While state and local leaders should advocate for additional federal funding, we must also support the child care workforce directly. Through our work with the NewDEAL Forum Renewing America Task Force, we have identified models that can work across the country. One example can be found in Minnesota, where Sen. Franzen was one of the leaders behind a sweeping emergency child care package to help providers implement public health measures necessary to reopen. It provides a set amount of funding based on the types of costs licensed providers are being asked to bear to reopen safely. Resources that providers need include personal protective equipment, COVID testing for staff and flexible facilities to accommodate larger classroom sizes. North Carolina has also smartly given early childhood educators access to a mental health helpline created for first responders and health care workers.

A model for supporting families with young children is the Virtual Learning Academy, started by Shelby County, Tennessee, Mayor Lee Harris, which lets county employees apply to work from home to support their child’s virtual learning, or to send their child to socially distanced virtual learning classrooms set up in two county government office buildings.

As important as these short-term resources are to the survival of so many child care providers, they are only a Band-Aid for the long-running problems around affordability and accessibility. In rebuilding from the havoc wrought by COVID-19, child care must be reframed as a foundational economic issue and a public good rather than a service controlled by market forces. The current market incentivizes low-cost, low-quality care due to families’ chronic inability to pay enough to support the high cost of running a child care program. However, the economic benefits of high-quality care are estimated to return about $8.60 for every $1 spent. Furthermore, in a study of four states, the U.S. Chamber of Commerce Foundation demonstrated the immediate impact of the status quo, revealing that problems with access to care accounted for annual losses to their economies of between $479 million and $3.79 billion.

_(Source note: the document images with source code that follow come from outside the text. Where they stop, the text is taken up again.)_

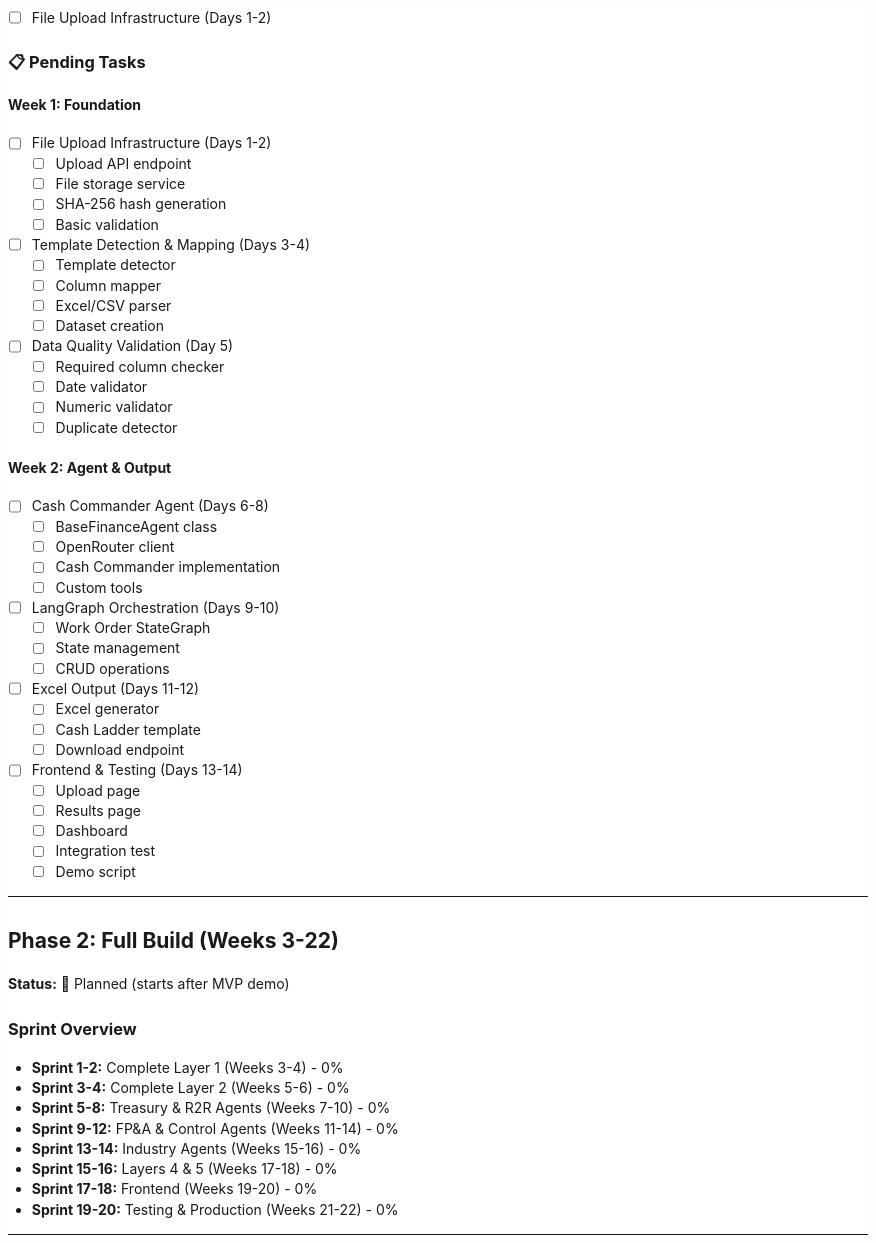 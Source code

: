 - [ ] File Upload Infrastructure (Days 1-2)

### 📋 Pending Tasks

#### Week 1: Foundation
- [ ] File Upload Infrastructure (Days 1-2)
  - [ ] Upload API endpoint
  - [ ] File storage service
  - [ ] SHA-256 hash generation
  - [ ] Basic validation
- [ ] Template Detection & Mapping (Days 3-4)
  - [ ] Template detector
  - [ ] Column mapper
  - [ ] Excel/CSV parser
  - [ ] Dataset creation
- [ ] Data Quality Validation (Day 5)
  - [ ] Required column checker
  - [ ] Date validator
  - [ ] Numeric validator
  - [ ] Duplicate detector

#### Week 2: Agent & Output
- [ ] Cash Commander Agent (Days 6-8)
  - [ ] BaseFinanceAgent class
  - [ ] OpenRouter client
  - [ ] Cash Commander implementation
  - [ ] Custom tools
- [ ] LangGraph Orchestration (Days 9-10)
  - [ ] Work Order StateGraph
  - [ ] State management
  - [ ] CRUD operations
- [ ] Excel Output (Days 11-12)
  - [ ] Excel generator
  - [ ] Cash Ladder template
  - [ ] Download endpoint
- [ ] Frontend & Testing (Days 13-14)
  - [ ] Upload page
  - [ ] Results page
  - [ ] Dashboard
  - [ ] Integration test
  - [ ] Demo script

---

## Phase 2: Full Build (Weeks 3-22)

**Status:** 📅 Planned (starts after MVP demo)

### Sprint Overview

- **Sprint 1-2:** Complete Layer 1 (Weeks 3-4) - 0%
- **Sprint 3-4:** Complete Layer 2 (Weeks 5-6) - 0%
- **Sprint 5-8:** Treasury & R2R Agents (Weeks 7-10) - 0%
- **Sprint 9-12:** FP&A & Control Agents (Weeks 11-14) - 0%
- **Sprint 13-14:** Industry Agents (Weeks 15-16) - 0%
- **Sprint 15-16:** Layers 4 & 5 (Weeks 17-18) - 0%
- **Sprint 17-18:** Frontend (Weeks 19-20) - 0%
- **Sprint 19-20:** Testing & Production (Weeks 21-22) - 0%

---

State and local governments also have an opportunity and a responsibility to build a more equitable child care system that works for all families, not only those with the ability to pay. States should provide tuition assistance for high-quality child care, with larger amounts being made available to the families who need it most. The current market-based system cannot be allowed to continue incentivizing low-quality care. Leaders must connect the level of subsidies a provider can receive to the quality of care, while investing in support for providers to meet quality benchmarks, like professional development for staff and developmental screenings for children.

States and cities can build on efforts like this by setting an example with government employees, offering subsidies for in-house child care either for the short-term duration of the pandemic or the long term. In addition, states and cities must prioritize data collection on child care availability, costs and other metrics, so policymakers can understand and best direct limited funding.

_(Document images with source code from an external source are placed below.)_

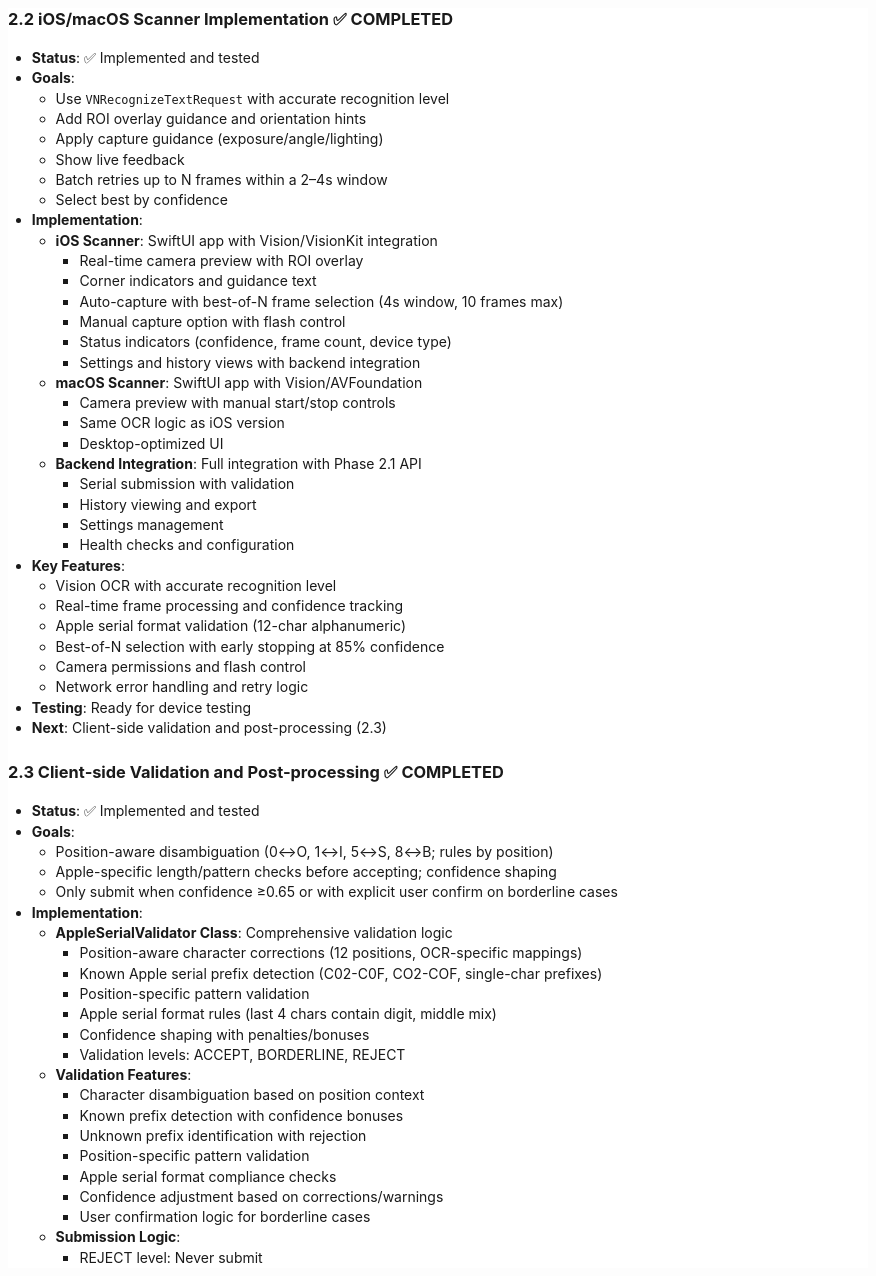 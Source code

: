 ### 2.2 iOS/macOS Scanner Implementation ✅ COMPLETED

- **Status**: ✅ Implemented and tested
- **Goals**: 
  - Use `VNRecognizeTextRequest` with accurate recognition level
  - Add ROI overlay guidance and orientation hints
  - Apply capture guidance (exposure/angle/lighting)
  - Show live feedback
  - Batch retries up to N frames within a 2–4s window
  - Select best by confidence
- **Implementation**:
  - **iOS Scanner**: SwiftUI app with Vision/VisionKit integration
    - Real-time camera preview with ROI overlay
    - Corner indicators and guidance text
    - Auto-capture with best-of-N frame selection (4s window, 10 frames max)
    - Manual capture option with flash control
    - Status indicators (confidence, frame count, device type)
    - Settings and history views with backend integration
  - **macOS Scanner**: SwiftUI app with Vision/AVFoundation
    - Camera preview with manual start/stop controls
    - Same OCR logic as iOS version
    - Desktop-optimized UI
  - **Backend Integration**: Full integration with Phase 2.1 API
    - Serial submission with validation
    - History viewing and export
    - Settings management
    - Health checks and configuration
- **Key Features**:
  - Vision OCR with accurate recognition level
  - Real-time frame processing and confidence tracking
  - Apple serial format validation (12-char alphanumeric)
  - Best-of-N selection with early stopping at 85% confidence
  - Camera permissions and flash control
  - Network error handling and retry logic
- **Testing**: Ready for device testing
- **Next**: Client-side validation and post-processing (2.3)

### 2.3 Client‑side Validation and Post‑processing ✅ COMPLETED

- **Status**: ✅ Implemented and tested
- **Goals**: 
  - Position-aware disambiguation (0↔O, 1↔I, 5↔S, 8↔B; rules by position)
  - Apple-specific length/pattern checks before accepting; confidence shaping
  - Only submit when confidence ≥0.65 or with explicit user confirm on borderline cases
- **Implementation**:
  - **AppleSerialValidator Class**: Comprehensive validation logic
    - Position-aware character corrections (12 positions, OCR-specific mappings)
    - Known Apple serial prefix detection (C02-C0F, CO2-COF, single-char prefixes)
    - Position-specific pattern validation
    - Apple serial format rules (last 4 chars contain digit, middle mix)
    - Confidence shaping with penalties/bonuses
    - Validation levels: ACCEPT, BORDERLINE, REJECT
  - **Validation Features**:
    - Character disambiguation based on position context
    - Known prefix detection with confidence bonuses
    - Unknown prefix identification with rejection
    - Position-specific pattern validation
    - Apple serial format compliance checks
    - Confidence adjustment based on corrections/warnings
    - User confirmation logic for borderline cases
  - **Submission Logic**:
    - REJECT level: Never submit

The late, great Rep. Elijah Cummings often used to say, “Children are living messages we send to a time we will not see.” If all levels of government do not act in their next legislative sessions to address the child care crisis, we will be sending a message that we were unwilling to do the hard work today of creating a more equitable and prosperous future. Without action now, parents and children will suffer lasting consequences.

Brooke Lierman, delegate to the Maryland General Assembly, and Minnesota state Sen. Melisa Franzen are members of the NewDEAL (Developing Exceptional American Leaders), a selective network of 180 of the most innovative state and local policymakers representing 48 states across the country.